[Stored data entries]
>>>>
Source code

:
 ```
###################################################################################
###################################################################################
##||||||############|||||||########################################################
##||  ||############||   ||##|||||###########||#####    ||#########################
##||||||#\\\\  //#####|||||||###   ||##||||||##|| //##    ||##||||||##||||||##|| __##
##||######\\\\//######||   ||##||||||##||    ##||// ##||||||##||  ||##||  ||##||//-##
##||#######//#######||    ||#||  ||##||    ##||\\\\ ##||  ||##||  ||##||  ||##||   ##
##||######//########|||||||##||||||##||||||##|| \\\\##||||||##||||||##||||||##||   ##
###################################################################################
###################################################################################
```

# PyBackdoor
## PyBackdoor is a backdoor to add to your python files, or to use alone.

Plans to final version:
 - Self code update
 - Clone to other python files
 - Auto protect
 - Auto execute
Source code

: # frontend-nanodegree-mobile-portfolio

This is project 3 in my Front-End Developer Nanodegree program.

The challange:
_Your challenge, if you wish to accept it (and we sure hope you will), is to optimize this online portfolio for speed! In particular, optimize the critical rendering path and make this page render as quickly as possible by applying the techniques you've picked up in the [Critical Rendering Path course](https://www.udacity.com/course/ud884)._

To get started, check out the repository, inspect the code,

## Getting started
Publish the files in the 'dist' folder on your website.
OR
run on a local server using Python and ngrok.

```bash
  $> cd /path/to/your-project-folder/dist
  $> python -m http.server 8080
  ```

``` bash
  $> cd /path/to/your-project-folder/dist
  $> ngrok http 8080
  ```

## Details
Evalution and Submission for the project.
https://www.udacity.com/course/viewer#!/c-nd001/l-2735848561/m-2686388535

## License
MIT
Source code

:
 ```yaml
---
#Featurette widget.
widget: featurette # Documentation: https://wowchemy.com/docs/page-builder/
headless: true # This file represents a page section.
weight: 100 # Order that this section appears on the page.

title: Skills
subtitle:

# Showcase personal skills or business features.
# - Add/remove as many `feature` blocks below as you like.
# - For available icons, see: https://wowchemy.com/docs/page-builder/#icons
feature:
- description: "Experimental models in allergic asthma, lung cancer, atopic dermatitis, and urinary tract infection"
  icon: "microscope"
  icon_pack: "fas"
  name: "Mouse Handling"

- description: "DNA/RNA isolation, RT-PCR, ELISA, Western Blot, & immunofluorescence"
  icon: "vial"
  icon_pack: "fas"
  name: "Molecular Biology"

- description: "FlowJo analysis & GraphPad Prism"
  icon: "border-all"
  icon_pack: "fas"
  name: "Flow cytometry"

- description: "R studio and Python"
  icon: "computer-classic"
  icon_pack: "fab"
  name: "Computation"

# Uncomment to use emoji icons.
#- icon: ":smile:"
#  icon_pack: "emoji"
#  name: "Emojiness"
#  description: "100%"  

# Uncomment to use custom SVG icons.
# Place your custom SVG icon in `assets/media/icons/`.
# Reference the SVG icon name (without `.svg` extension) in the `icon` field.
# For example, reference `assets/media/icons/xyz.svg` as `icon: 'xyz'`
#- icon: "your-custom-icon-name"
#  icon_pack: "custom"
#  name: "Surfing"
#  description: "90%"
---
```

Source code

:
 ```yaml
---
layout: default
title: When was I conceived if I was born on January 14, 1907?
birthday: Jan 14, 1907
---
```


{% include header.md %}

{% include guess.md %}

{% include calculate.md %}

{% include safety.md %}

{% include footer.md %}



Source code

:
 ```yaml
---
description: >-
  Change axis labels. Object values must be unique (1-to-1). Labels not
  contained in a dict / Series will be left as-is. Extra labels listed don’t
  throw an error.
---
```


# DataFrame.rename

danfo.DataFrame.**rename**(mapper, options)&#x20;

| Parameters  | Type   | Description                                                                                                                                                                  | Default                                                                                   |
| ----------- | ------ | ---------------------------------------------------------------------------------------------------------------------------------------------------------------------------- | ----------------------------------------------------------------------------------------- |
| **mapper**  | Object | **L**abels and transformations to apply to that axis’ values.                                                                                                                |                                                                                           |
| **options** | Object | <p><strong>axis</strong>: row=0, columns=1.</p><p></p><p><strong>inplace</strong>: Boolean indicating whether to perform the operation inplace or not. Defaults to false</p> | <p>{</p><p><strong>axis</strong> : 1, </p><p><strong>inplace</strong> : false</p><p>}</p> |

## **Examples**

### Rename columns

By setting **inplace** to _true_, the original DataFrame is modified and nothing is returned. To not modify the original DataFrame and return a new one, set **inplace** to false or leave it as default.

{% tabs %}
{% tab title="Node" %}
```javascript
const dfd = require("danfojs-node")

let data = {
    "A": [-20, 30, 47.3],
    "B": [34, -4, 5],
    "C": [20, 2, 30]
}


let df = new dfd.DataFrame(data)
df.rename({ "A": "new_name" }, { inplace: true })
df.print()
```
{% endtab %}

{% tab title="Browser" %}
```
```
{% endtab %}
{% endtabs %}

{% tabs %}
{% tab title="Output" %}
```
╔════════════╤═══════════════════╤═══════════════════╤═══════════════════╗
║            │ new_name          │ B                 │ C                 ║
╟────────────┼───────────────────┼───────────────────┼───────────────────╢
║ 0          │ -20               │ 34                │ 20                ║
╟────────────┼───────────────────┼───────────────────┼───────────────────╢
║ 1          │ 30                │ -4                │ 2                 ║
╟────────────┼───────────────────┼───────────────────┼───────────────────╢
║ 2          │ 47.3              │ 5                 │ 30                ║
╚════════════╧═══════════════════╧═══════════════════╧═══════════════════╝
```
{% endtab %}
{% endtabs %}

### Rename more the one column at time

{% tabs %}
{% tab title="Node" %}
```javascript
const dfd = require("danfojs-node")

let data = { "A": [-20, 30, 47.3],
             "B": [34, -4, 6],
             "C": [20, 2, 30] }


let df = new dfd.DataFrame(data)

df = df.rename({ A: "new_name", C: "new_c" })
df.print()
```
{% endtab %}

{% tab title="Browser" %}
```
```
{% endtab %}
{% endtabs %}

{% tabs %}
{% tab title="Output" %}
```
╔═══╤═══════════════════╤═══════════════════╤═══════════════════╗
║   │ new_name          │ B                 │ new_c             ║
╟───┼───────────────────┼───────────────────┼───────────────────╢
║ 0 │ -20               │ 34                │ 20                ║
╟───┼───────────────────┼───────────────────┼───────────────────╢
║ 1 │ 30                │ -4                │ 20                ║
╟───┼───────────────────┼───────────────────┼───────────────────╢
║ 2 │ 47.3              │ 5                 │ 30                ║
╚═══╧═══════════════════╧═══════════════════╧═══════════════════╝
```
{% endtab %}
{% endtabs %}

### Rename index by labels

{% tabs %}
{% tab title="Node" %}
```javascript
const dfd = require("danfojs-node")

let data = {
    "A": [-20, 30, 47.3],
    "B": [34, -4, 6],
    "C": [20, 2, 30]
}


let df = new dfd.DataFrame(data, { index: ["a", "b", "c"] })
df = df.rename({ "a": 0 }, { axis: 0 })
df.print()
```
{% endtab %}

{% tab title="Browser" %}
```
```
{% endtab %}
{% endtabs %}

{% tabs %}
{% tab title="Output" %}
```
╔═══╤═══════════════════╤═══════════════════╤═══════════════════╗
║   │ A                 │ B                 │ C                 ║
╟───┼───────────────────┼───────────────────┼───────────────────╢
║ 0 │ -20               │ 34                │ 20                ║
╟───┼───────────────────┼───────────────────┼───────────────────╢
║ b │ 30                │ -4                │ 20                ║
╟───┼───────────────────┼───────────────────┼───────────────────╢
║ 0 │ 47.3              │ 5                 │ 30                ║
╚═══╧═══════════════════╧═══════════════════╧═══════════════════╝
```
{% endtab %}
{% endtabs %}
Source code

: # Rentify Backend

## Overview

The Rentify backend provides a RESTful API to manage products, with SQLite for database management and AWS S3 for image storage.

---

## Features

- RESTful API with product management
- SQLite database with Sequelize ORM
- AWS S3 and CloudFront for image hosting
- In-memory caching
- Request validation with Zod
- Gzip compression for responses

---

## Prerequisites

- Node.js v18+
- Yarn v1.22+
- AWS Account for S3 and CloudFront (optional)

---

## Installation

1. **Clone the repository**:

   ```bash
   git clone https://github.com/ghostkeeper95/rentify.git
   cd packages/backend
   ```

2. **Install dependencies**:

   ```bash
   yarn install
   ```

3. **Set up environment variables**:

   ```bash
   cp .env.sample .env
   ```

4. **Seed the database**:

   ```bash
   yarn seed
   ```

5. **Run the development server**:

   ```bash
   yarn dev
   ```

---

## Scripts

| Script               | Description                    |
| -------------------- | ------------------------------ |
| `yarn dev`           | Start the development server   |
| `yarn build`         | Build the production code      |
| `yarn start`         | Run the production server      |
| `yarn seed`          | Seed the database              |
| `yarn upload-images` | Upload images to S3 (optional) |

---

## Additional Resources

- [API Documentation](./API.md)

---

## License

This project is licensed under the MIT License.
<<<<
_WORK INSTRUCTION_
Across the entries, each line containing the word "that" is to be counted once; the total alone is to be given.

_OUTPUT BELOW_
2